» Description of the task:
For the copy, please give all of the data again exactly and leave the pictures out.

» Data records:
--- --- ---

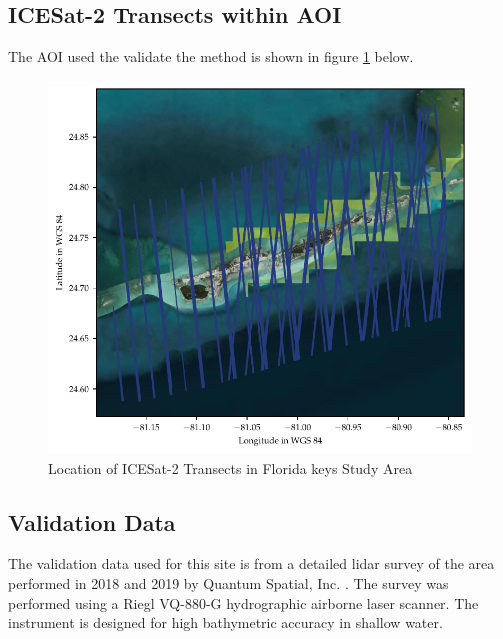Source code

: \subsection{ICESat-2 Transects within AOI}
The AOI used the validate the method is shown in figure \ref{fig:keys_transects} below.
\begin{figure}[h]
    \centering
    \includegraphics{figures/florida_keys_tracklines.pdf}
    \caption{Location of ICESat-2 Transects in Florida keys Study Area}
    \label{fig:keys_transects}
\end{figure}
\subsection{Validation Data}
The validation data used for this site is from a detailed lidar survey of the area performed in 2018 and 2019 by Quantum Spatial, Inc. \parencite{Keys2019Lidar}. The survey was performed using a Riegl VQ-880-G hydrographic airborne laser scanner. The instrument is designed for high bathymetric accuracy in shallow water.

--- --- ---

» Reply:
Source code

: \subsection{ICESat-2 Transects within AOI}
The AOI used the validate the method is shown in figure \ref{fig:keys_transects} below.
\begin{figure}[h]
    \centering
    \includegraphics{figures/florida_keys_tracklines.pdf}
    \caption{Location of ICESat-2 Transects in Florida keys Study Area}
    \label{fig:keys_transects}
\end{figure}
\subsection{Validation Data}
The validation data used for this site is from a detailed lidar survey of the area performed in 2018 and 2019 by Quantum Spatial, Inc. \parencite{Keys2019Lidar}. The survey was performed using a Riegl VQ-880-G hydrographic airborne laser scanner. The instrument is designed for high bathymetric accuracy in shallow water.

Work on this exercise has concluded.